Na outra margem, atravancada de moinhos, o panorama confundia-se um pouco com os fumos e as poeiras que não conseguiam dissimular o lado desolador. A via Papalis, uma das mais importantes, porém, mas que ninguém tinha pavimentado, serpenteava através daquilo que fora, em tempos, o Fórum e os palácios imperiais. Talhos e bancadas de carpinteiros amontoavam-se lado a lado com amontoados de ruínas de onde surgiam, aqui e ali, uma coluna partida ou a abóbada rachada de uma basílica. As vacas, que se viam nos terrenos livres, eram ali mais numerosas do que noutro lugar qualquer. Também havia porcos, que juntavam a sua porcaria e o seu chapinhar devastador ao descalabro geral.
Mal aparecendo entre duas casas, o arco de Constantino tinha um ar miserável sob a espessa camada de caca de pombo que o cobria. Quanto ao Palatino, o antigo palácio dos Césares, não passava de um montão de ruínas fechado entre as muralhas de sílex negro, coroadas estas pelos muros vermelhos ameados que assinalavam o domínio dos Frangipani. Tendas e casebres disformes escoravam as abóbadas dos antigos teatros invadidos por ervas daninhas e uma população miserável vivia ali como podia.
Dominando aquele caos, as quatro torres ameadas do Capitólio surgiam, melancólicas na sua decrepitude, encimadas por uma grande e triste campânula, mas, mais a oeste, face ao símbolo irrisório das liberdades romanas perdidas, duas torres ferozes, a dos Milices e a dos Conti, estavam próximas do palácio guerreiro dos cavaleiros de Rhodes.
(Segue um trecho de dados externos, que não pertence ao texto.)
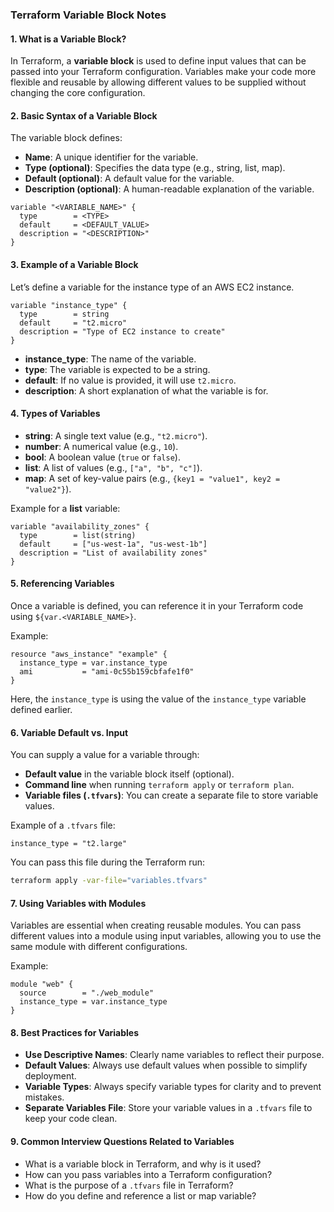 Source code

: ### Terraform Variable Block Notes

#### 1. **What is a Variable Block?**
In Terraform, a **variable block** is used to define input values that can be passed into your Terraform configuration. Variables make your code more flexible and reusable by allowing different values to be supplied without changing the core configuration.

#### 2. **Basic Syntax of a Variable Block**
The variable block defines:
- **Name**: A unique identifier for the variable.
- **Type (optional)**: Specifies the data type (e.g., string, list, map).
- **Default (optional)**: A default value for the variable.
- **Description (optional)**: A human-readable explanation of the variable.

```hcl
variable "<VARIABLE_NAME>" {
  type        = <TYPE>
  default     = <DEFAULT_VALUE>
  description = "<DESCRIPTION>"
}
```

#### 3. **Example of a Variable Block**
Let’s define a variable for the instance type of an AWS EC2 instance.

```hcl
variable "instance_type" {
  type        = string
  default     = "t2.micro"
  description = "Type of EC2 instance to create"
}
```
- **instance_type**: The name of the variable.
- **type**: The variable is expected to be a string.
- **default**: If no value is provided, it will use `t2.micro`.
- **description**: A short explanation of what the variable is for.

#### 4. **Types of Variables**
- **string**: A single text value (e.g., `"t2.micro"`).
- **number**: A numerical value (e.g., `10`).
- **bool**: A boolean value (`true` or `false`).
- **list**: A list of values (e.g., `["a", "b", "c"]`).
- **map**: A set of key-value pairs (e.g., `{key1 = "value1", key2 = "value2"}`).

Example for a **list** variable:

```hcl
variable "availability_zones" {
  type        = list(string)
  default     = ["us-west-1a", "us-west-1b"]
  description = "List of availability zones"
}
```

#### 5. **Referencing Variables**
Once a variable is defined, you can reference it in your Terraform code using `${var.<VARIABLE_NAME>}`.

Example:

```hcl
resource "aws_instance" "example" {
  instance_type = var.instance_type
  ami           = "ami-0c55b159cbfafe1f0"
}
```
Here, the `instance_type` is using the value of the `instance_type` variable defined earlier.

#### 6. **Variable Default vs. Input**
You can supply a value for a variable through:
- **Default value** in the variable block itself (optional).
- **Command line** when running `terraform apply` or `terraform plan`.
- **Variable files (`.tfvars`)**: You can create a separate file to store variable values.

Example of a `.tfvars` file:

```hcl
instance_type = "t2.large"
```

You can pass this file during the Terraform run:

```bash
terraform apply -var-file="variables.tfvars"
```

#### 7. **Using Variables with Modules**
Variables are essential when creating reusable modules. You can pass different values into a module using input variables, allowing you to use the same module with different configurations.

Example:

```hcl
module "web" {
  source        = "./web_module"
  instance_type = var.instance_type
}
```

#### 8. **Best Practices for Variables**
- **Use Descriptive Names**: Clearly name variables to reflect their purpose.
- **Default Values**: Always use default values when possible to simplify deployment.
- **Variable Types**: Always specify variable types for clarity and to prevent mistakes.
- **Separate Variables File**: Store your variable values in a `.tfvars` file to keep your code clean.

#### 9. **Common Interview Questions Related to Variables**
- What is a variable block in Terraform, and why is it used?
- How can you pass variables into a Terraform configuration?
- What is the purpose of a `.tfvars` file in Terraform?
- How do you define and reference a list or map variable?

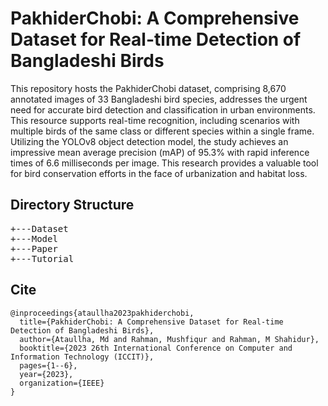 # PakhiderChobi: A Comprehensive Dataset for Real-time Detection of Bangladeshi Birds

This repository hosts the PakhiderChobi dataset, comprising 8,670 annotated images of 33 Bangladeshi bird species, addresses the urgent need for accurate bird detection and classification in urban environments. This resource supports real-time recognition, including scenarios with multiple birds of the same class or different species within a single frame. Utilizing the YOLOv8 object detection model, the study achieves an impressive mean average precision (mAP) of 95.3% with rapid inference times of 6.6 milliseconds per image. This research provides a valuable tool for bird conservation efforts in the face of urbanization and habitat loss.

## Directory Structure

<pre>
+---Dataset
+---Model
+---Paper
+---Tutorial
</pre>

## Cite

```
@inproceedings{ataullha2023pakhiderchobi,
  title={PakhiderChobi: A Comprehensive Dataset for Real-time Detection of Bangladeshi Birds},
  author={Ataullha, Md and Rahman, Mushfiqur and Rahman, M Shahidur},
  booktitle={2023 26th International Conference on Computer and Information Technology (ICCIT)},
  pages={1--6},
  year={2023},
  organization={IEEE}
}
```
Em redor do Coliseu, do qual tinham feito uma vasta e fácil pedreira, uns fornos de cal funcionavam ininterruptamente, descarregando uma fumarada negra que irritava a garganta e os olhos e era causa, segundo Juana, de males incuráveis. Dali, pelas encostas cheias de erva do Célio, chegava-se ao Latrão. Uma via suficientemente larga para que uma procissão pudesse ali desenrolar a sua pompa, a via Lata, ia dar à catedral de Roma. Sempre segundo Juana, nenhuma procissão se arriscava a passar por ali desde que, em tempos longínquos, uma mulher, que conseguira fazer-se eleger para o trono pontifício fazendo-se passar por homem e a quem chamaram depois Papisa Joana, se revelara ao seu rebanho dando à luz nas lajes da dita via Lata. Uma estátua representando uma mulher deitada e amamentando um bebé marcava o local e como o povo de Roma declarara esse local maldito e possuído pelo demónio, nenhum padre, nem nenhum cortejo, por razões ainda, mais fortes, se arriscava a passar por ali. Para chegar a São João de Latrão, toda a gente fazia um desvio que passava pelo que tinham sido os jardins de Mecenas.
Naturalmente, Fiora pôde aperceber as grandes ruínas das termas de Caracalla, próximas das muralhas da cidade e a frondosidade do jardim de Santo Sisto. De lá, a jovem refez o caminho pelo qual Bórgia a levara até sua casa e, ao mesmo tempo, a cidade inteira entrou nos seus olhos e na sua memória. Mas ela tinha necessidade de certas informações e, para as obter, apanhou um desvio:
No dia em que fui ao Vaticano disse ela em tom ligeiro conheci a sobrinha do Papa, a condessa Riario. Podeis dizer-me onde vive ela?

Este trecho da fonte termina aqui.